Zira CHP'nin seçim yoluyla bir daha tek başına iktidara gelemeyeceğini anlamıştı...
Aslına bakacak olursanız gizli sayımla yapılan ve sandıkların başına da birer jandarma dikilen 1946 seçimini saymazsak CHP daha önce hiçbir serbest seçimi kazanamamıştır. Hâlâ da kazanamıyor. Bu kafayla sonsuza kadar da kazanamayacaktır.
İnönü, 27 Mayıs darbesinden sonra "CHP ihtilalin ne içindedir ne de dışında" diyerek durumu kıvırmaya çalıştıysa da başarılı olamadı.

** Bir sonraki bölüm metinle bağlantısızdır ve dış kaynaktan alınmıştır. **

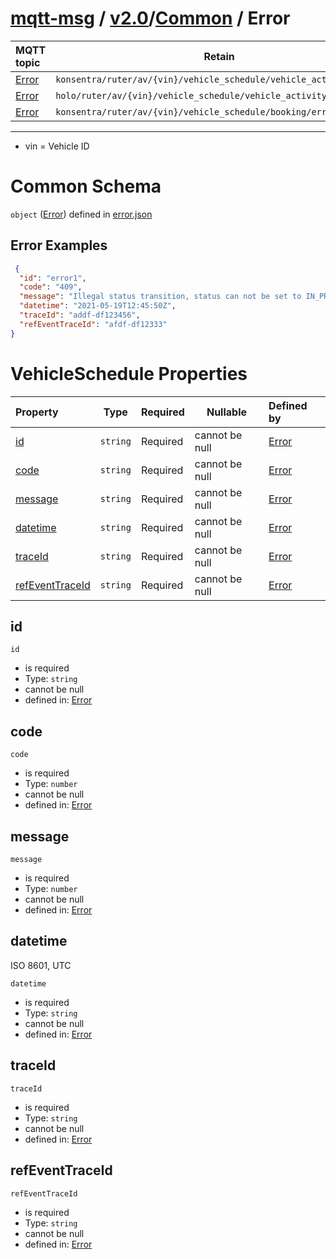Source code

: # [mqtt-msg](../../../README.md) / [v2.0](../../README.md)/[Common](README.md) / Error

MQTT topic                                          | Retain   | QoS   | Producer | Consumer   
| :------------------------------------------------ | -------- |-------|----------| --------
[Error](error.md) | ``konsentra/ruter/av/{vin}/vehicle_schedule/vehicle_activity/error`` | false | 2        | Ruter | Konsentra
[Error](error.md) | ``holo/ruter/av/{vin}/vehicle_schedule/vehicle_activity/error``| false | 2     | Ruter    | Holo
[Error](error.md) | ``konsentra/ruter/av/{vin}/vehicle_schedule/booking/error``  | false | 2      | Ruter    | Konsentra
--- 

* vin = Vehicle ID

# Common Schema

`object` ([Error](../common/error.md)) defined in [error.json](../../schema/common/error.json)


## Error Examples

```json
 {
  "id": "error1",
  "code": "409",
  "message": "Illegal status transition, status can not be set to IN_PROGRESS from PENDING",
  "datetime": "2021-05-19T12:45:50Z",
  "traceId": "addf-df123456",
  "refEventTraceId": "afdf-df12333"
}
```

# VehicleSchedule Properties

| Property                          | Type      | Required | Nullable       | Defined by                                                                                                   |
| :-------------------------------- | --------- | -------- | -------------- | :----------------------------------------------------------------------------------------------------------- |
| [id](#id) | `string`  | Required | cannot be null | [Error](errorproperties-id.md "\#/properties/id#/properties/id") |
| [code](#code) | `string`  | Required | cannot be null | [Error](errorproperties-code.md "\#/properties/code#/properties/code") |
| [message](#message) | `string`  | Required | cannot be null | [Error](errorproperties-message.md "\#/properties/message#/properties/message") |
| [datetime](#datetime) | `string`  | Required | cannot be null | [Error](errorproperties-datetime.md "\#/properties/datetime#/properties/datetime") |
| [traceId](#traceId) | `string`  | Required | cannot be null | [Error](errorproperties-traceId.md "\#/properties/traceId#/properties/traceId") |
| [refEventTraceId](#refEventTraceId) | `string`  | Required | cannot be null | [Error](errorproperties-refEventTraceId.md "\#/properties/refEventTraceId#/properties/refEventTraceId") |

## id

`id`

-   is required
-   Type: `string`
-   cannot be null
-   defined in:  [Error](error-properties-id.md "\#/properties/id#/properties/id")

## code

`code`

-   is required
-   Type: `number`
-   cannot be null
-   defined in:  [Error](error-properties-code.md "\#/properties/code#/properties/code")

## message

`message`

-   is required
-   Type: `number`
-   cannot be null
-   defined in:  [Error](error-properties-message.md "\#/properties/message#/properties/message")


## datetime

ISO 8601, UTC


`datetime`

-   is required
-   Type: `string`
-   cannot be null
-   defined in: [Error](error-properties-datetime.md "\#/properties/datetime#/properties/datetime")


## traceId

`traceId`

-   is required
-   Type: `string`
-   cannot be null
-   defined in:  [Error](error-properties-traceId.md "\#/properties/traceId#/properties/traceId")

## refEventTraceId

`refEventTraceId`

-   is required
-   Type: `string`
-   cannot be null
-   defined in:  [Error](error-properties-refEventTraceId.md "\#/properties/refEventTraceId#/properties/refEventTraceId")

Diğer yandan Paşamız, 12 Mart 1971 Muhtırası neticesinde oluşturulan sözde hükümeti hem bakan hem de başbakan vererek desteklemiştir...
Anlayacağınız CHP'nin genlerinde darbecilik var!
Kaderin tuhaf cilvesi
Yanlış saat bile günde iki defa doğruyu gösterir misali: İnönü, Kıbrıs konusunda kulağını çekmeye kalkan ABD Başkanı'na "Yeni bir dünya kurulur, Türkiye o dünyada yerini alır." demiştir. İşin ilginç yanı Türkiye yıllar sonra yeni dünyadaki yerini CHP marifetiyle değil Tayyip Erdoğan vasıtasıyla almıştır. İnönü bilmeden bir kehanette bulunmuş bunu da Erdoğan gerçekleştirmiştir.
Bir de lise mezunu Ecevit'in geçmişte attığı "akgünlere" sloganı vardı. Ecevit'in hayalini de Erdoğan, Ak Parti ile ülkeyi "akgünlere" taşıyarak gerçekleştirmiştir.
Son tahlilde İsmet Paşa çok partili hayata geçişten ve demokrasiden ölesiye nefret eden (dış konjonktür baskı yapmasaydı ikisinin de gelişine asla izin vermezdi) ve askeri darbeleri destekleyen biriydi.
Aslında İsmet Paşa, kim ne derse desin tam anlamıyla diktatörün dik alasıydı.